Pourtant, des acteurs du secteur privé s’en défendent. Bamba Souleymane est le chef d’une entreprise qui revendique 150 employés. « Nous recherchons des hommes et femmes aptes et compétents, souligne l’opérateur économique. Vous comprenez que les handicapés ne peuvent pas faire certains métiers … » Un avis que Cécile Konan rejette du revers de la main. « Il est démontré, rétorque-t-elle, que pour certains métiers, les personnes handicapées sont plus performantes que les personnes normales. Pour ces métiers, il est conseillé de privilégier l’embauche des personnes handicapées. Dans les services, les handicapées sont souvent les plus assidues. Et une fois au travail. Elles restent à leur poste… contrairement à une personne normale qui pourrait être tentée de se déplacer fréquemment de bureau en bureau. Cela permet de gagner du temps ».

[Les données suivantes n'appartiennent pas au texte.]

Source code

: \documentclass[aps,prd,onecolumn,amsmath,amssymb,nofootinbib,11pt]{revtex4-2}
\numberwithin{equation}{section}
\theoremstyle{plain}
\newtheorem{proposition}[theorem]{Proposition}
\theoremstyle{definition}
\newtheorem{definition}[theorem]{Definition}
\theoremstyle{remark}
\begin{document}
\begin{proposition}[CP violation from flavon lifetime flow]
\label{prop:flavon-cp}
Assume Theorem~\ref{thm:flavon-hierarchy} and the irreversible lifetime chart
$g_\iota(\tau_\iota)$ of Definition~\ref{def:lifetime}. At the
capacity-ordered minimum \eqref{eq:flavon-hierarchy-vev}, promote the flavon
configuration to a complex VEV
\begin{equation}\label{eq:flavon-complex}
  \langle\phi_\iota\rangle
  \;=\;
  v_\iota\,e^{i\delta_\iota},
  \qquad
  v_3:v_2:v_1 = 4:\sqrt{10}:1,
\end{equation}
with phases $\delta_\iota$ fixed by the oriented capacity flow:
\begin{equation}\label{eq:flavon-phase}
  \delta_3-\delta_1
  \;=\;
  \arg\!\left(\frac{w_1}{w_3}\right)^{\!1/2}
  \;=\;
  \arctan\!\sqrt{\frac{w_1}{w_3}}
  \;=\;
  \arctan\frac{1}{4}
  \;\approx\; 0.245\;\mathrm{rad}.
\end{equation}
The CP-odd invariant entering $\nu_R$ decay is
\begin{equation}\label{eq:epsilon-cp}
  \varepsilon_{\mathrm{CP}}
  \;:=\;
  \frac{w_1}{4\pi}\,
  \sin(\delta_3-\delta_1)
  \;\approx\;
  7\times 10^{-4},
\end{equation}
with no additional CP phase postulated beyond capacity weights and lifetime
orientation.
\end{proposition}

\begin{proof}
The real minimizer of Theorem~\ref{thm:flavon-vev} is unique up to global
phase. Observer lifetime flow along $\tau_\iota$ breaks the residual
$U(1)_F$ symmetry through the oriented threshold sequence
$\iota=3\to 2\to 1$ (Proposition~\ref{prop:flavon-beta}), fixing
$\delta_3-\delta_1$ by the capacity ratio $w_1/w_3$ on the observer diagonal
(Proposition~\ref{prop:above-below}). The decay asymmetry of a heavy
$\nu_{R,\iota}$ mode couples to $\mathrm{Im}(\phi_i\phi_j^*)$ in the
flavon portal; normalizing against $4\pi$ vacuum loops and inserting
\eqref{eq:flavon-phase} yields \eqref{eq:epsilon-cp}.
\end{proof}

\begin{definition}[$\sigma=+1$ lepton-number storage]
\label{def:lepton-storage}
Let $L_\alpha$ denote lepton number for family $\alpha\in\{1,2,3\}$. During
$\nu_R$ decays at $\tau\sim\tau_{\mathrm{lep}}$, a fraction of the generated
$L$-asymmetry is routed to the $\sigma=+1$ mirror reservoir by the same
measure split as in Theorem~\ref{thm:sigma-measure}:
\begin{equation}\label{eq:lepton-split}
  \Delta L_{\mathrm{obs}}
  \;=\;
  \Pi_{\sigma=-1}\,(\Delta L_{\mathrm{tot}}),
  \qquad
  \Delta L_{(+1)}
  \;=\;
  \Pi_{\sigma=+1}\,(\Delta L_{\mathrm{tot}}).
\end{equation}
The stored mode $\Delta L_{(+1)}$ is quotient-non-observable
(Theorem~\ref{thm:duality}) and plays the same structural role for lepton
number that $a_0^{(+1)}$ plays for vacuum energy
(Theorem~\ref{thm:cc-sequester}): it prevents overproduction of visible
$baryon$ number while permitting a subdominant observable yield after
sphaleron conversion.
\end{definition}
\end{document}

Femme handicapée ou femme ‘‘gâtée’’ ?
La présidente de l’Union des femmes évoque aussi la stigmatisation liée à la culture ivoirienne. « Culturellement, en Afrique et particulièrement en Côte d’Ivoire, la personne handicapée est une personne considérée comme ‘‘gâtée’’, abimée. Dans ma langue maternelle, c’est comme cela qu’on désigne une handicapée. Quand quelque chose est gâtée, personne n’en veut. Malheureusement, il y a encore des personnes qui continuent de croire à cela ».
Les handicapées espèrent une application plus stricte de la loi d’orientation en faveur des personnes handicapées et le décret déterminant les conditions de l’accès à l’emploi des personnes handicapées dans le privé. Cet arsenal législatif renvoie à des décrets d’application qui sont toujours en attente. « Nous attendons ces décrets d’application de ces textes », plaide Tiéhi Dérou Laurent, de l’ONG Espoir Handicap. Selon ce dernier, ces décrets d’application rendront contraignant le respect du code de recrutement dans le secteur privé. Toute chose qui permettra d’insérer ces centaines de femmes handicapées « qui meurent dans le dénuement total en Côte d’Ivoire ». Comme I. P, qui a été conduite à sa dernière demeure dans l’intimité familiale.
« La mort est certes naturelle. Tout le monde y passera, concède Cécile Konan. Mais la pauvreté et le chômage accélère la mort de nombreuses femmes handicapées ».